Why Prince Andrew Won't Inherit from the Queen's Estate: Understanding the Monarchy's Wealth and Tax Laws
Prince Andrew is reportedly “in despair” over the fact that he will not receive any portion of his late mother’s inheritance, which was left solely to his brother, King Charles. The queen’s estate is valued at nearly $800 million, and according to a palace source, it was transferred directly “from monarch to monarch” to avoid inheritance tax.
While this news may be disappointing for Prince Andrew, it should come as no surprise. The 1993 agreement that made King Charles the sole beneficiary of the queen’s wealth was made in order to avoid paying crippling inheritance taxes. It was a strategic move designed to preserve the wealth of the monarchy and ensure that it would not be subject to the same tax laws as ordinary citizens.
Furthermore, as Christopher Andersen, author of “The King,” pointed out, there is no reason for Prince Andrew to expect money from his mother’s estate. He was aware of the legislation that was passed to avoid inheritance taxes, and he knew that the estate would pass directly to his brother, the next in line for the throne.

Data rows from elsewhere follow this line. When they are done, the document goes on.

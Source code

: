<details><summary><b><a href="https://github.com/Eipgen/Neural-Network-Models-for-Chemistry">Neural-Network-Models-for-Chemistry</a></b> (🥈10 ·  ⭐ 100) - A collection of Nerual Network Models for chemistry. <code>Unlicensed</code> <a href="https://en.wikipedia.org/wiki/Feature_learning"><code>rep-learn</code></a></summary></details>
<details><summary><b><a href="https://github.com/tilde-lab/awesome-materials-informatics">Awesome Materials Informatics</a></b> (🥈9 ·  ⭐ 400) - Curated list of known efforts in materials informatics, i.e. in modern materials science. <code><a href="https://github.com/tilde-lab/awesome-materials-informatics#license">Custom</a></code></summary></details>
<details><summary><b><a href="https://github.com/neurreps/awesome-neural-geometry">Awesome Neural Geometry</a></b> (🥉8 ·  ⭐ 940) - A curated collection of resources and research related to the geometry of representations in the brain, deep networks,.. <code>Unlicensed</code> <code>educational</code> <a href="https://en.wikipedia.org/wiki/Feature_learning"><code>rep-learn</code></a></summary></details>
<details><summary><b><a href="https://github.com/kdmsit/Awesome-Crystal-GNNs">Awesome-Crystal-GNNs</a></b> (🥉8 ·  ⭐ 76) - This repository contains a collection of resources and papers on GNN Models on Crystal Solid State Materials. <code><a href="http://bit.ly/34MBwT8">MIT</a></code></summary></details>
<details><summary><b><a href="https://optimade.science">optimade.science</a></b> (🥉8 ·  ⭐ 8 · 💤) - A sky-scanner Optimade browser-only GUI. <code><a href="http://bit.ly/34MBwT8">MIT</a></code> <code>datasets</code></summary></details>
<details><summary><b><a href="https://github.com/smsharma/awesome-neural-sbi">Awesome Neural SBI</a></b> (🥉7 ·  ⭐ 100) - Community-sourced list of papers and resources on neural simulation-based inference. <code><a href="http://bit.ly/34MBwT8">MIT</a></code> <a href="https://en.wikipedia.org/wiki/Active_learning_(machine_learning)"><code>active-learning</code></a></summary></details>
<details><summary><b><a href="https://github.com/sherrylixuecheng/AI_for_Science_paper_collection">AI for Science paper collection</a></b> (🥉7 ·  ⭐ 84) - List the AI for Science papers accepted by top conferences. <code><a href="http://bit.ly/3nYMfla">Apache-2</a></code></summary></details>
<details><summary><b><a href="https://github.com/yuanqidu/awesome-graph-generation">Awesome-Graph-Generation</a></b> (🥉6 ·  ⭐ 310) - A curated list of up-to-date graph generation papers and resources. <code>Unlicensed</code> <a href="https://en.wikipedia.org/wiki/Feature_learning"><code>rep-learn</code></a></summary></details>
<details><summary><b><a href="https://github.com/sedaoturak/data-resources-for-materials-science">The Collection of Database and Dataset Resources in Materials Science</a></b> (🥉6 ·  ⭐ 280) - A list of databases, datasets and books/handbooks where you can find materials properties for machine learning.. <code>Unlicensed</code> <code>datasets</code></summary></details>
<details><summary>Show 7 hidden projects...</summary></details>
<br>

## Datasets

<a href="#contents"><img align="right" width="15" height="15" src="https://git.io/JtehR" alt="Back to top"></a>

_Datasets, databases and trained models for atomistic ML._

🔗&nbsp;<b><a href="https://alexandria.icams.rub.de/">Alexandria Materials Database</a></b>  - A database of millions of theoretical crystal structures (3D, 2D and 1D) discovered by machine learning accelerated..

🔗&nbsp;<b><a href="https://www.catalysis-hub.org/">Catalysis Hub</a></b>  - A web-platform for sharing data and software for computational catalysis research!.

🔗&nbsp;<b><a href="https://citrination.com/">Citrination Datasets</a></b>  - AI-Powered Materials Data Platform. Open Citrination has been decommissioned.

It is understandable that Prince Andrew may be disappointed by this news, but it is important to remember that the monarchy is not a typical family, and its wealth and assets are subject to different laws and regulations than those of ordinary citizens. The transfer of the queen’s estate directly to her successor is a long-standing tradition in the royal family, and it serves an important purpose in preserving the monarchy’s wealth and assets.
In conclusion, while Prince Andrew’s disappointment is understandable, the transfer of the queen’s estate directly to her successor was a strategic move made to preserve the wealth of the monarchy and avoid crippling inheritance taxes. It is a long-standing tradition in the royal family, and it serves an important purpose in ensuring the longevity of the monarchy.